Pedal-tractor pull draws big names and beginners

A world champion took care of business on the grounds of Goessel’s Threshing Days festival Saturday.

The morning’s parade was not in his honor. In fact, he didn’t even ride a float. But, the youngster from Newton quietly arrived, did what he does best, and disappeared into the crowd, virtually unnoticed.

His claim to fame? Nine-year-old Kendall Schmidt is the reigning international champion in his age division in the pedal power tractor pull, and he participated Saturday in the preliminary local competition put on by Jim and Leigh Ann Van De Creek of Abilene as part of Threshing Days.

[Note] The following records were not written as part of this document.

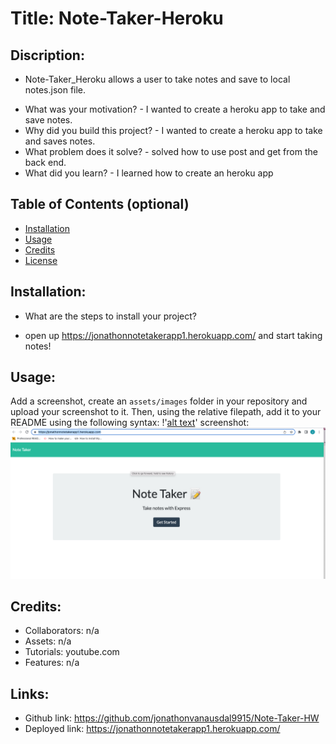 # Title: Note-Taker-Heroku

## Discription:
* Note-Taker_Heroku allows a user to take notes and save to local notes.json file.
- What was your motivation? - I wanted to create a heroku app to take and save notes.
- Why did you build this project? - I wanted to create a heroku app to take and saves notes.
- What problem does it solve? - solved how to use post and get from the back end.
- What did you learn? - I learned how to create an heroku app

## Table of Contents (optional)
- [Installation](#installation)
- [Usage](#usage)
- [Credits](#credits)
- [License](#license)

## Installation:
- What are the steps to install your project?
* open up https://jonathonnotetakerapp1.herokuapp.com/ and start taking notes!

## Usage:
Add a screenshot, create an `assets/images` folder in your repository and upload your screenshot to it. Then, using the relative filepath, add it to your README using the following syntax: !'[alt text](assets/images/screenshot.png)'
screenshot: ![alt text](./Develop/public/assets/images/screenshot.png)

## Credits:
* Collaborators: n/a
* Assets: n/a
* Tutorials: youtube.com
* Features: n/a
## Links:
* Github link: https://github.com/jonathonvanausdal9915/Note-Taker-HW
* Deployed link: https://jonathonnotetakerapp1.herokuapp.com/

Schmidt won the event with the only “full pull” in his division, and it was his second victory of the day. Schmidt took first in Newton at the Harvey County Fair before lunch.

“I started right here when I was 5,” said Schmidt, grandson of Arlo Schmidt of Goessel, who was instrumental in bringing the pedal pull back to the festival several years ago.

“I won that one. My dad and grandpa made me a tractor and sled. I use that to practice.”

In fact, the young Schmidt has never lost a Threshing Days pull.

Following Saturday’s competition, Schmidt was scheduled to travel to Lincoln, Neb., to defend his international title the next day. His win in Goessel began the process for another shot at the pedal tractor pull big time. He will compete at the Kansas State Fair Sept. 7.

Also qualifying for state competition were all the first- and second-place winners from the nine age divisions.

After the State Fair event, the top two finishers there are on their way to the nationals in Omaha, Neb., Sept. 20. Top five winners there qualify for internationals next summer. Schmidt finished second last year to earn his berth.

Schmidt always registers as No. 20 in pedal pulls, but not because of superstition.

“I get No. 20 all the time because it’s the last number in an age division, and that way I know what I have to beat,” he said.

Pedalers are given their numbers in the order in which they sign up.

Kansas is well represented in national competition, Leigh Ann Van De Creek said.

“Kansas has one of the biggest bunches of contestants,” she said. “There are pulls in 21 states, and Kansas is always right up there with winners. We take our tractors around a lot to lots of places. I think that’s why.”

Ten-year-old Benjamin Wirtz of Lost Springs bears out Van De Creek’s claim. He had already qualified for state competition with a second-place finish in the Tri-County Fair at Herington, but he took part in the Goessel event “just for the practice.”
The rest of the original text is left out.